Living in Texas I have grown quite fond of Mexican and so-called Tex-Mex cuisine. I love it. So, as I was preparing this mujaddara it occurred to me that a fresh pico de gallo to eat it with  would be the most compatible pairing. I mean, mujaddara is supposed to be eaten with a salad of fresh tomatoes and onions, right? I just happened to have a few jalapeño peppers in the fridge waiting to be consumed. So, here is the one perfect, healthy, balanced meal!


The mujaddara recipe is on a separate post. Here is the pico de gallo recipe.

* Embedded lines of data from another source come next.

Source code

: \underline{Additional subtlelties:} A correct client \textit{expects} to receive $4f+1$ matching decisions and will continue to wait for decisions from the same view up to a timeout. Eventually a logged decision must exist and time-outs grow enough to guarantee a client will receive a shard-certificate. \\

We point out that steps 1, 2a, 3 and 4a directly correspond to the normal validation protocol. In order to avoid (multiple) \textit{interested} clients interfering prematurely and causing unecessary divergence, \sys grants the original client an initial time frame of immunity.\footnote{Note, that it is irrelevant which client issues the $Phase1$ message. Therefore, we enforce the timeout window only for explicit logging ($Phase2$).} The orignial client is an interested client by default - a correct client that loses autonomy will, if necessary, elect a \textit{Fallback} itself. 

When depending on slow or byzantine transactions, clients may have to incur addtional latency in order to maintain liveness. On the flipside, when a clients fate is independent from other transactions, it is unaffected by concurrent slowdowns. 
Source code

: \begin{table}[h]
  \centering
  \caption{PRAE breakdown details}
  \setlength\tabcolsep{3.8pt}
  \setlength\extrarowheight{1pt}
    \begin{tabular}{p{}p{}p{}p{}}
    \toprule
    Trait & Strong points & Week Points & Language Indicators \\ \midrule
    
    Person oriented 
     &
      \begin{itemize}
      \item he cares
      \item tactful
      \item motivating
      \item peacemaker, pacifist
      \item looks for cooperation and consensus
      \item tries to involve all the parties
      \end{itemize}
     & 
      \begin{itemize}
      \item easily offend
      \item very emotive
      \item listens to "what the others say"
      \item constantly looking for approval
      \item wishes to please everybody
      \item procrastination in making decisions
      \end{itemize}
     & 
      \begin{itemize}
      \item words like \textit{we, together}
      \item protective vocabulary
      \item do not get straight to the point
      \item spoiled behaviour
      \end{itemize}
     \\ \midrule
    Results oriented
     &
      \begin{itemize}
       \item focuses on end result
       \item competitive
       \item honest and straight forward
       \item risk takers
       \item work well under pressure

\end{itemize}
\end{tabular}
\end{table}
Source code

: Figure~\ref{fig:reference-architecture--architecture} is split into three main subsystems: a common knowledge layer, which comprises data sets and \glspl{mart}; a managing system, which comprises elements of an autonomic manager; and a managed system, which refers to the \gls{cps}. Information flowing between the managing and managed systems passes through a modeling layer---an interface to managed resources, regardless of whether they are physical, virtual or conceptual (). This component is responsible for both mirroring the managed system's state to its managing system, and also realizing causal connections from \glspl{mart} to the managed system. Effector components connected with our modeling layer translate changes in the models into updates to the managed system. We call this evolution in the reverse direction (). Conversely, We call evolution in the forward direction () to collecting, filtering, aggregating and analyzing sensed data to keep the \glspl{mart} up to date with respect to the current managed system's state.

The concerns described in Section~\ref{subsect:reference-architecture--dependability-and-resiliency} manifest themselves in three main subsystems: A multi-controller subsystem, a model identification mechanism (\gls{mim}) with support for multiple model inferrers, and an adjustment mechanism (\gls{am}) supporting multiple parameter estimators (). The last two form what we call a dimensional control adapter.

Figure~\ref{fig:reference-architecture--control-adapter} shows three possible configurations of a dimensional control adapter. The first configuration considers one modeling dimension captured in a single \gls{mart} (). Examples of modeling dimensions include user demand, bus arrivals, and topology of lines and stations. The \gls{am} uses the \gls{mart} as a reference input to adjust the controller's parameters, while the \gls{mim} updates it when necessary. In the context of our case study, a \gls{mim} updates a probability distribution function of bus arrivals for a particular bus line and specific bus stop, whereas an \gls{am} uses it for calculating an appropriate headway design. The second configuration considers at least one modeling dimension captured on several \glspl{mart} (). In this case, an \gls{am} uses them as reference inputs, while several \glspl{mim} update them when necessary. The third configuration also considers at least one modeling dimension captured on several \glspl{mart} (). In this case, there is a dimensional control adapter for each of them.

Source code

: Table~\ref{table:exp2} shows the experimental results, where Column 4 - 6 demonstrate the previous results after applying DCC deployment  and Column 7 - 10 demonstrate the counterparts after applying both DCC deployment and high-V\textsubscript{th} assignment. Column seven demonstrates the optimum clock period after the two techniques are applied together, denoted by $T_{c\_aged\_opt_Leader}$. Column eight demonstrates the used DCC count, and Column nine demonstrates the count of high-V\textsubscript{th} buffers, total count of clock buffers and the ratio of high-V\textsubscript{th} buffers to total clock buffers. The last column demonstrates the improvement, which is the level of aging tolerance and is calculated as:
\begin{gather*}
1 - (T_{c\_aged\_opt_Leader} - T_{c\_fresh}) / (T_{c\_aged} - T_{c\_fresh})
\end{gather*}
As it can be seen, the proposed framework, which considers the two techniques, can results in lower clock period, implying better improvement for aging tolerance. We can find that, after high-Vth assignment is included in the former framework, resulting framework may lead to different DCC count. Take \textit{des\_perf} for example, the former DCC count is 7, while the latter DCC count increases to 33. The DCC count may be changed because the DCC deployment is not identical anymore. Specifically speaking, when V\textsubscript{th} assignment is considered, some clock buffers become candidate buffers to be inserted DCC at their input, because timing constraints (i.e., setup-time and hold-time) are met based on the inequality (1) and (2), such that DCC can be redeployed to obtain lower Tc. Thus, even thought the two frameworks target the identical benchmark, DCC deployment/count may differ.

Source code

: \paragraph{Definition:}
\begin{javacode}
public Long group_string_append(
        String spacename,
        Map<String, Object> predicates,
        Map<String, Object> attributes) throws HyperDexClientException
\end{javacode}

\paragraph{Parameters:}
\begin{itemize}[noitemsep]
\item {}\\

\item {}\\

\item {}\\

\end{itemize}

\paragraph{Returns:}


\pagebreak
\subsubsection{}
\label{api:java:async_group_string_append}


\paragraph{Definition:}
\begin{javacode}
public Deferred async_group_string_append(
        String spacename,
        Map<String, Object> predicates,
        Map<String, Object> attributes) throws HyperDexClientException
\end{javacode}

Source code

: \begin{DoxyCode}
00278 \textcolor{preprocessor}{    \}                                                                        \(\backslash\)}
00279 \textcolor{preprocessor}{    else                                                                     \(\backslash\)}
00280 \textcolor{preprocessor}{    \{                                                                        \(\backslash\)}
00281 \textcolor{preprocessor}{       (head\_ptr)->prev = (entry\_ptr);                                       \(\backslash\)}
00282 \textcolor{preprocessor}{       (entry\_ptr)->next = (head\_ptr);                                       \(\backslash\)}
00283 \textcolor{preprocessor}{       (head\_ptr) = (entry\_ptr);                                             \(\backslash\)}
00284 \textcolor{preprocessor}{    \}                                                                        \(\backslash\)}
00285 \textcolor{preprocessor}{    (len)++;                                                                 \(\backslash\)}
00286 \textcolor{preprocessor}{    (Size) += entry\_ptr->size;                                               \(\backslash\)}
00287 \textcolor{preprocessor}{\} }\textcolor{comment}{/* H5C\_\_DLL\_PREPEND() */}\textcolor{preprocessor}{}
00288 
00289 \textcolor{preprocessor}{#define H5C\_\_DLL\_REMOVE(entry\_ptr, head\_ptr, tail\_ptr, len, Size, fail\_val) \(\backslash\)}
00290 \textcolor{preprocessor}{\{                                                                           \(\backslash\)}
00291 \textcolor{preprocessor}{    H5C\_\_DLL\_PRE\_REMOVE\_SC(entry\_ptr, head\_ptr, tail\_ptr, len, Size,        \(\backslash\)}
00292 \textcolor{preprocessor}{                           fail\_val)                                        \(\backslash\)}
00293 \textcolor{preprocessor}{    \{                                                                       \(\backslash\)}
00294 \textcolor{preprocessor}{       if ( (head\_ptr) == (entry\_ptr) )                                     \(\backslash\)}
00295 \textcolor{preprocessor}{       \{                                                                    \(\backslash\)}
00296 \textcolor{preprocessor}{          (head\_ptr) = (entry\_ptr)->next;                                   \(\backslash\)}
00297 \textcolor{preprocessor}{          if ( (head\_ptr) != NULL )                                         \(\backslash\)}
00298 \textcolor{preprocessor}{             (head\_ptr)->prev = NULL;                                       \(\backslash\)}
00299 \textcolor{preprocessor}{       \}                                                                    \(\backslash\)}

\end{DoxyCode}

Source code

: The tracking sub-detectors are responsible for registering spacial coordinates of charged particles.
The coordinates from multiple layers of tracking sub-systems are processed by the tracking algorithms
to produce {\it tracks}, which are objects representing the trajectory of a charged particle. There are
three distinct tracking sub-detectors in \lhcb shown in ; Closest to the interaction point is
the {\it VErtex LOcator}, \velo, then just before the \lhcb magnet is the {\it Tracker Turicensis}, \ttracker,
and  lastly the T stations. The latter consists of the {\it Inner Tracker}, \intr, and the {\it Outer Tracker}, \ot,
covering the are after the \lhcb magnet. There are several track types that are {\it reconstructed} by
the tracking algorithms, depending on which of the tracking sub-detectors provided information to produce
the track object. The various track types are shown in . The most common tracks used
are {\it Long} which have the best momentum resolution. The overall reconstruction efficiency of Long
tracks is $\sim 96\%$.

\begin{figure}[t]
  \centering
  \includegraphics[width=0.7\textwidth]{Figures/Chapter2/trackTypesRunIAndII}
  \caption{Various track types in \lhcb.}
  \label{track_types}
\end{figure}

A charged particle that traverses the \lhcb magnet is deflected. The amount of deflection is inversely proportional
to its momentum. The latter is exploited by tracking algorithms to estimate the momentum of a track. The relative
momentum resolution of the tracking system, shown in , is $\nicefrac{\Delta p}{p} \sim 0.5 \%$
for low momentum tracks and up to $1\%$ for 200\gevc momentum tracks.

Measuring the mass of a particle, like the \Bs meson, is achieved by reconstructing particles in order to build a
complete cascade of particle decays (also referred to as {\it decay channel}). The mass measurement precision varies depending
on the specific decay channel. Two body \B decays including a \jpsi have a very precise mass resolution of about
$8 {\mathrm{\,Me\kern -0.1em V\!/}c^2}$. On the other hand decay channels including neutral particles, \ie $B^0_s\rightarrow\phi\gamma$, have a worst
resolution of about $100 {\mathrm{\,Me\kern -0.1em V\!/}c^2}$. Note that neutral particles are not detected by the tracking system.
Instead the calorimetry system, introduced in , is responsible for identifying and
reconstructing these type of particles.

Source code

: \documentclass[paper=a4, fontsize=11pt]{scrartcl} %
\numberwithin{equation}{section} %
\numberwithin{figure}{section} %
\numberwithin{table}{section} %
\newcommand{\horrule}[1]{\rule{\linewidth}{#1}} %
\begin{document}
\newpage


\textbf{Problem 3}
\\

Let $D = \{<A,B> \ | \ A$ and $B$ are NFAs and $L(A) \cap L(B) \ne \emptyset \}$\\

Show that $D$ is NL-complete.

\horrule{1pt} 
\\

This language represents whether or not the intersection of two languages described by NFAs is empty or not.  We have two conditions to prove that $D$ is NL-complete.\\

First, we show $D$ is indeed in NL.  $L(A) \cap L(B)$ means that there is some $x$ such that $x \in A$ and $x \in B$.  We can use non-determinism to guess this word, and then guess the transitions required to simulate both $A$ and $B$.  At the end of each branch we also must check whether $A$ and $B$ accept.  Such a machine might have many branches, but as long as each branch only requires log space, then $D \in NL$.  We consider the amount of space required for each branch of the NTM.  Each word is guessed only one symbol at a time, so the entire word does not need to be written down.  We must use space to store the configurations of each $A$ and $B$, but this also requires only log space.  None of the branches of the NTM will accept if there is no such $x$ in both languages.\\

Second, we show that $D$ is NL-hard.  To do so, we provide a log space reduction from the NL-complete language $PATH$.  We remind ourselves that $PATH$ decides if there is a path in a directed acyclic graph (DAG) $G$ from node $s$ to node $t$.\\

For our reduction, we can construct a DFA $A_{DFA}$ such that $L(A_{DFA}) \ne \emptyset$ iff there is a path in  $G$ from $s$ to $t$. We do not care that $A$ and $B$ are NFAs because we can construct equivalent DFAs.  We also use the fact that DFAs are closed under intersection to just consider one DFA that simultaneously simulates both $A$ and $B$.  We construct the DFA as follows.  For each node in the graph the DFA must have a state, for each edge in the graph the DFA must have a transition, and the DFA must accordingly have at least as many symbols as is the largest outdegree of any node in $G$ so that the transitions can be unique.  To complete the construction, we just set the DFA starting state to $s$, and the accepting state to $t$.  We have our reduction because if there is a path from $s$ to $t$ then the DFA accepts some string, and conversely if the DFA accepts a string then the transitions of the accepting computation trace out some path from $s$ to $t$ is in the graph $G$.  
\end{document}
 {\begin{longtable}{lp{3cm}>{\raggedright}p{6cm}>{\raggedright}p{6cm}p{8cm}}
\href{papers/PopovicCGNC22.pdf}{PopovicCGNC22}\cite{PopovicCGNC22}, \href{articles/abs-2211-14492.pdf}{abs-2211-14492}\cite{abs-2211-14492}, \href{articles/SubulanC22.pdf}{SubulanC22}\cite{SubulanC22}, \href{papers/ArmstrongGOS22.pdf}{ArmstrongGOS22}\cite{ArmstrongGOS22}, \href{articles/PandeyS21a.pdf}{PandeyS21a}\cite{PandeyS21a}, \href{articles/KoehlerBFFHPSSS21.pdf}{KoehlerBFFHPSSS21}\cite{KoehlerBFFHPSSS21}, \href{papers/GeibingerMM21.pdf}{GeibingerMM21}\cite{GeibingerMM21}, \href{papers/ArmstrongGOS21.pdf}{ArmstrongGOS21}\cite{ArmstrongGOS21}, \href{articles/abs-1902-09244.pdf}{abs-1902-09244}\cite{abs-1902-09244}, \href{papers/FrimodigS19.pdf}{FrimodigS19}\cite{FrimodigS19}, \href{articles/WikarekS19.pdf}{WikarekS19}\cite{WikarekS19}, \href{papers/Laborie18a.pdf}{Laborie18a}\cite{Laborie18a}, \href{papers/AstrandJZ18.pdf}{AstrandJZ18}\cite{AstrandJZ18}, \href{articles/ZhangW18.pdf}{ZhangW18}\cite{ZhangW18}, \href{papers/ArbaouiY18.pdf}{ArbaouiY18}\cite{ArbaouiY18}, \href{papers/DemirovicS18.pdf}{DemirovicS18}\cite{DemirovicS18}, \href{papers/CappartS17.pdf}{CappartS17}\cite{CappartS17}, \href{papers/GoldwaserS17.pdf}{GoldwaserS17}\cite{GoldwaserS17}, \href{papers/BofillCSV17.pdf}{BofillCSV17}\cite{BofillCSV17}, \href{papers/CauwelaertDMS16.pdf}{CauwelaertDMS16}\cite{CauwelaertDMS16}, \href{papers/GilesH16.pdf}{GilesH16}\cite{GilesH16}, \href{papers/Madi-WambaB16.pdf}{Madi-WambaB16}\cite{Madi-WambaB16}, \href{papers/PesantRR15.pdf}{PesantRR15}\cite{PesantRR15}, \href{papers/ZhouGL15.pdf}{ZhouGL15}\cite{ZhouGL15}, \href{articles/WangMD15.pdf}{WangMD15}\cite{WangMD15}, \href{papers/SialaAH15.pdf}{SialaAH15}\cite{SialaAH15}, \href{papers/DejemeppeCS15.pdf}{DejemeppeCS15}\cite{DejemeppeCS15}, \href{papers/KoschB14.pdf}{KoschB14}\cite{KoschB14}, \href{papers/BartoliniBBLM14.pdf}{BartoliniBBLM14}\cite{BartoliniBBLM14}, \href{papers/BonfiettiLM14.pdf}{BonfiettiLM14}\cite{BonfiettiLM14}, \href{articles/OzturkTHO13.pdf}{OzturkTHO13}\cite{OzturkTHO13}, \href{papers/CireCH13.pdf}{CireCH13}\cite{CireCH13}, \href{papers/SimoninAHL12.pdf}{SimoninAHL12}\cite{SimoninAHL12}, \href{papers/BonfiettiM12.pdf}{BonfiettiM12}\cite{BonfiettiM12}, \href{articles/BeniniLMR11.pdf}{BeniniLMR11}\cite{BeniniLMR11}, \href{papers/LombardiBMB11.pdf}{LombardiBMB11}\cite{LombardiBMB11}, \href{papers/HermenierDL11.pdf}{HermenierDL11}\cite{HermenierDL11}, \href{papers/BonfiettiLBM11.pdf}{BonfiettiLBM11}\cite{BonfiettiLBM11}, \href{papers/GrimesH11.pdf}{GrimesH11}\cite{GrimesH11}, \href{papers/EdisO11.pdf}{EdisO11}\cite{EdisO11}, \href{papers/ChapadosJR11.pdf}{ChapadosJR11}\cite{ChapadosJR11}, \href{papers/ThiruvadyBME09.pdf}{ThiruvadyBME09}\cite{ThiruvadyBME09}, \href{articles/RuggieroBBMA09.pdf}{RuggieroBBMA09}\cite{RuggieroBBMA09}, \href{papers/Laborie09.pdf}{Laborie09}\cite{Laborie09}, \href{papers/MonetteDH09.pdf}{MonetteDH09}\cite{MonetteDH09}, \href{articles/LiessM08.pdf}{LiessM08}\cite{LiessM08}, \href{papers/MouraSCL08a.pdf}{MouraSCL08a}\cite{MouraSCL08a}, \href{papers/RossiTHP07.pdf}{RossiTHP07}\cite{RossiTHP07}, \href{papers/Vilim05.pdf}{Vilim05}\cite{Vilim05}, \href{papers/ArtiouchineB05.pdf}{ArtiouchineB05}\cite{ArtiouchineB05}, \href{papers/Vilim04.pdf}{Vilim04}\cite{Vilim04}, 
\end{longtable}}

INGREDIENTS: This quantity will yield 6 servings or up to 8

  • 3 medium onions (about 5 ounces each)
  • 3 jalapeño peppers
  • 3 medium tomatoes (about 5 ounces each)
  • 1 bunch of cilantro (optional)
  • 2 limes

METHOD:

  1. Peel the onion and chop finely in the processor or by hand.
  2. Cut the jalapeño in half and scrape the seeds and white membranes off and discard.
  3. Place the peppers in the food processor and pulse a few seconds till chopped fine.
  4. Place the cilantro (chop off the stems) and pulse a few seconds.
  5. Quarter the tomatoes and pulse in the food processor as well.
  6. Squeeze the lime (or lemon) juice over the mixture. Refrigerate and serve.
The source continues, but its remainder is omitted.